With the standard chest strap I always experience inaccurate results, Some of my clothing would even cause my heart rate monitor to go crazy or my data would just drop out.

Using Heart rate is a good way to train. I use to see how hard I'm working and as an indicator of when to back off.


----------



## Tony Winyard (Feb 8, 2014)

Many thanks for the suggestion. I ordered the Mio


----------



## PainkillerSPE (Feb 15, 2009)

No problem. Here is a little review of the Link.

First look at new Mio Link ANT+/Bluetooth Smart optical heart rate wrist band | DC Rainmaker


----------



## Wickendon (Mar 25, 2014)

I have probably 10 or more Polar hrm's acquired over the years. Just bought an FT-80 because of the fact that it's new and creates Own Zone which I want. Problem is, the manual says to begin with Polar Star training Program which begins with fitness test.

Starts off: wear heart rate sensor, lie down for 3 minutes.then in time mode, select menu, applications, fitness test, start test.. About 5 minutes later a beep will indicate the end of test. OK but for this 5 minute test, what do I do. Say walk on treadmill or excercise, but at what rate do I move ?? What am I missing ? Should I Try for zone 1, 2 or even 3?? If you cam help me it will be much appreciated. PS. Oldest looking hrm is a polar accurex plus


----------



## primoz (Jun 7, 2006)

Polar fitness test is basically cheap and fast version of normal Vo2max test, and it's surprisingly accurate (based on several studies around +/-3% from real test) for the way it's done. So for this test, you just lay down or sit and do nothing. And remember how you did it this time, as next time you are doing it, you should do it same way, otherwise you can't really compare results. Through the months (unfortunately not through days), you will see how your fitness level is improving (or not), as Vo2max slowly goes up with proper training (and with losing weight). But don't really count on seeing huge difference between now, and test done after 6 months, as Vo2max doesn't really jump up, but goes up for percent or two in long period (might be different with totally untrained people and might jump up once they start moving).


----------



## Wickendon (Mar 25, 2014)

*Beta Blocker consideration*

I think the fitness test is overestimating my fitness because my HR is slowed by the Beta Blocker RX I take.

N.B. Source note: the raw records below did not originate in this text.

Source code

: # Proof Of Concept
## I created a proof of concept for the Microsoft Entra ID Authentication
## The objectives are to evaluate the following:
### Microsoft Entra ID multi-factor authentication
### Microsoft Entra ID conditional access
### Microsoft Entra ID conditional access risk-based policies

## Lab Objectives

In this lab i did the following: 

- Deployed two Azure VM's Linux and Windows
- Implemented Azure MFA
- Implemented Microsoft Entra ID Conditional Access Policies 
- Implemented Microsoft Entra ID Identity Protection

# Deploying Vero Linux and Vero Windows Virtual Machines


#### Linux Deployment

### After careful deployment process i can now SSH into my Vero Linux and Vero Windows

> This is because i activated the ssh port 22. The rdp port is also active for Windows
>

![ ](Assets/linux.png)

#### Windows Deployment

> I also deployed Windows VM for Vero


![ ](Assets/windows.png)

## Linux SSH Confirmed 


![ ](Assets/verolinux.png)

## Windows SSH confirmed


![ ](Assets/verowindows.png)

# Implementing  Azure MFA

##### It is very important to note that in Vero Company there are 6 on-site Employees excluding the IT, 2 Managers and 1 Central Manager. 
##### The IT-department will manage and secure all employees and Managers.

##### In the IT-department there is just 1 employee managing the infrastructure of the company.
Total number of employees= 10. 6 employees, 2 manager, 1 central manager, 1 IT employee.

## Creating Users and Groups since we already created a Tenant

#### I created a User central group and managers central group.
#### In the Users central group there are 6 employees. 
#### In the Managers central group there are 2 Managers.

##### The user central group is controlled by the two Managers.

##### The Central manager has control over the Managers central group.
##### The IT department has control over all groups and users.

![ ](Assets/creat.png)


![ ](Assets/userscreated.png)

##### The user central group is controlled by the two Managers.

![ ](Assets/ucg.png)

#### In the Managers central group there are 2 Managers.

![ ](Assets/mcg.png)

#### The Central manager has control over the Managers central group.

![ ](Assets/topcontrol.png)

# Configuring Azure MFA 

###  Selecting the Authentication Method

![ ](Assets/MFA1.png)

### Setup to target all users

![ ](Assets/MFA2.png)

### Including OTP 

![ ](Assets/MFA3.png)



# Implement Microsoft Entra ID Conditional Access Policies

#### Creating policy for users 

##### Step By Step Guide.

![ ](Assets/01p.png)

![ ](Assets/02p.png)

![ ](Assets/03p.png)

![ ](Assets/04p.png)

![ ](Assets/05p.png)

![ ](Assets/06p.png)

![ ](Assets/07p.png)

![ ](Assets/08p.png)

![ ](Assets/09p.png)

In my case it appears to lower my HR by approximately 8 beats. Any idea if I can still use the test as a guideline to my own zone? Age based, my max HR would be 142 so I assume my theoretical age based max is now 134. My month/year of birth is 02/1936. I know, scary huh?



primoz said:


> Polar fitness test is basically cheap and fast version of normal Vo2max test, and it's surprisingly accurate (based on several studies around +/-3% from real test) for the way it's done. So for this test, you just lay down or sit and do nothing. And remember how you did it this time, as next time you are doing it, you should do it same way, otherwise you can't really compare results. Through the months (unfortunately not through days), you will see how your fitness level is improving (or not), as Vo2max slowly goes up with proper training (and with losing weight). But don't really count on seeing huge difference between now, and test done after 6 months, as Vo2max doesn't really jump up, but goes up for percent or two in long period (might be different with totally untrained people and might jump up once they start moving).


----------



## primoz (Jun 7, 2006)

No idea how beta blockers influence this test. But thing is, Polar's fitness/VO2max test depends on a whole lot of things, not just slow or fast heart rate. Mainly it depends on times and variance of times between each beat, easily said, even though it gets much more complicate for real. So maybe it would still work, but like I said, I don't know for sure.


----------